Internet californien, Internet chinois

Sur tous ces dossiers, les grandes entreprises du numérique ont un rôle majeur à jouer, et doivent s’attendre à davantage de régulation de la part de la France et de l’Europe, a estimé M. Macron. « J’entends déjà le murmure désapprobateur à l’évocation du mot régulation », a-t-il dit, ironisant sur « la saine défiance à l’encontre des gouvernements ». « Tous les gouvernements ne se valent pas », a-t-il toutefois justifié, dans une pique adressée aux grandes entreprises américaines du Net, qui disent toutes appliquer la loi des pays où elles opérent.

« On ne doit pas être dans la relation avec les gouvernements dans une forme d’indifférenciation », a dit M. Macron, qui considère qu’il existe aujourd’hui une « fausse alternative entre deux modèles : la complète autogestion sans gouvernance, et celui d’un internet cloisonné et surveillé ». La France et l’Europe doivent incarner une troisième voie, a-t-il estimé, entre « l’Internet californien, et l’Internet chinois ».

Cette troisième voie serait celle de la corégulation, a estimé le président de la République. « Il nous faut apprendre à réguler ensemble », a dit M. Macron, évoquant à la fois la société civile, les ONG et les acteurs privés. « Ce n’est pas aux grandes plateformes de fixer la doctrine sur la haine ou la liberté d’expression (…) Mais il nous faut sortir du statut binaire d’éditeur [à forte responsabilité juridique, celui des médias en ligne] et d’hébergeur [à faible responsabilité juridique, celui de YouTube ou Facebook]. Les grandes plateformes ne peuvent pas être exonérées de toute responsabilité. Ces plateformes doivent assumer des obligations renforcées, par le statut d’accélérateur de contenus. »

Ce troisième statut, déjà évoqué dans plusieurs rapports parlementaires, créerait de nouvelles responsabilités pour les plateformes, dont le rôle principal est d’héberger des contenus, mais qui en assurent aussi une sélection, par exemple par le biais de recommandations.

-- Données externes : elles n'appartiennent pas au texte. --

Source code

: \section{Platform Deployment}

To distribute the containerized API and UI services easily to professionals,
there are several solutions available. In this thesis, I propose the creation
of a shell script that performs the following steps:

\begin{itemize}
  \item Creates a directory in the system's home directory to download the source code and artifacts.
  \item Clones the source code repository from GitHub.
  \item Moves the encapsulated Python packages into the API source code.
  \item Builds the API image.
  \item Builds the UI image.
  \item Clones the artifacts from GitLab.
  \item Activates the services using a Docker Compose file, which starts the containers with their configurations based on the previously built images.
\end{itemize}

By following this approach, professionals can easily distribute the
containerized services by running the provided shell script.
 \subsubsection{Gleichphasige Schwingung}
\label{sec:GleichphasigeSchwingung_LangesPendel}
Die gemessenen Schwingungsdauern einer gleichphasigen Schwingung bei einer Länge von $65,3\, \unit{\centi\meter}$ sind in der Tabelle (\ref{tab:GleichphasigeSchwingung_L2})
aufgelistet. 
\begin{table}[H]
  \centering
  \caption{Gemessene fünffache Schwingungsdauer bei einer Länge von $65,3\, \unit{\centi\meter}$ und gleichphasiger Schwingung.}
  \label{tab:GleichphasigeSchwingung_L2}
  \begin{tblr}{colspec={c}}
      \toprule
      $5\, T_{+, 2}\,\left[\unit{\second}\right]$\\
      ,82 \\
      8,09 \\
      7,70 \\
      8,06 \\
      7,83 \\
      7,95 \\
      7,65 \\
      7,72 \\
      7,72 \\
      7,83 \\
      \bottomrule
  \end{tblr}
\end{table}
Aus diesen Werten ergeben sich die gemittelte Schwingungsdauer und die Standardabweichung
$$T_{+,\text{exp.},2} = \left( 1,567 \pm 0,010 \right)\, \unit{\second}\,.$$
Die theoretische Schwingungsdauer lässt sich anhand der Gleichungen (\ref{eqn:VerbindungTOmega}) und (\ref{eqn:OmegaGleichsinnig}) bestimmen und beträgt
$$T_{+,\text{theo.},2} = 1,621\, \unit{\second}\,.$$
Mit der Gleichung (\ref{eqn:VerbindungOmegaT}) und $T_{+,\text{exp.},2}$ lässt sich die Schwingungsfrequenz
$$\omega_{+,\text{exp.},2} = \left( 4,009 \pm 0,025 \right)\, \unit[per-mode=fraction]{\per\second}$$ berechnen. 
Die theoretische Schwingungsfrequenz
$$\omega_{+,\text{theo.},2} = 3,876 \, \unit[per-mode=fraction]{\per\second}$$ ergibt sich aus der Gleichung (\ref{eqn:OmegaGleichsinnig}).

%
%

Fiscalité, vie privée, droit d’auteur…

Les grandes sociétés du numérique sont donc prévenues : M. Macron a déroulé, tout au long de son discours, une série de domaines dans lesquels ils peuvent s’attendre à voir de nouvelles régulations apparaître dans les prochains mois. A commencer par l’épineux dossier de la « juste taxation » de leurs revenus, aujourd’hui jugée « inéquitable ». Mais aussi sur la vie privée, ou le droit d’auteur : deux mois après l’adoption d’une importante – et contestée – directive sur le droit d’auteur au niveau européen, qui doit être prochainement transposée en droit français, le président de la République a réaffirmé sa conviction que « se battre pour les auteurs, se battre pour le copyright, ça n’est pas ringard ».

De nouvelles « règles » pourraient également être proposées pour un « droit à l’information de qualité », ou encore visant à renforcer la « confiance dans le cyberespace », à savoir la sécurité informatique. Sur ces différents domaines, l’Elysée ne passera pas nécessairement par la loi. M. Macron a dit à plusieurs reprises son envie de mettre en place des coopérations volontaires avec les grandes plateformes.

Parmi elles, notamment, celle qui va débuter entre l’Etat français et Facebook sur la modération des contenus haineux, annoncée par le président français lors de son discours. Le géant américain a accepté d’ouvrir ses portes à un « groupe de travail » comprenant plusieurs officiels français, qui pourra examiner la manière dont l’entreprise travaille à la suppression des messages de haine. Un modèle de collaboration public-privé qu’Emmanuel Macron semble souhaiter voir étendu à d’autres domaines, et à d’autres pays.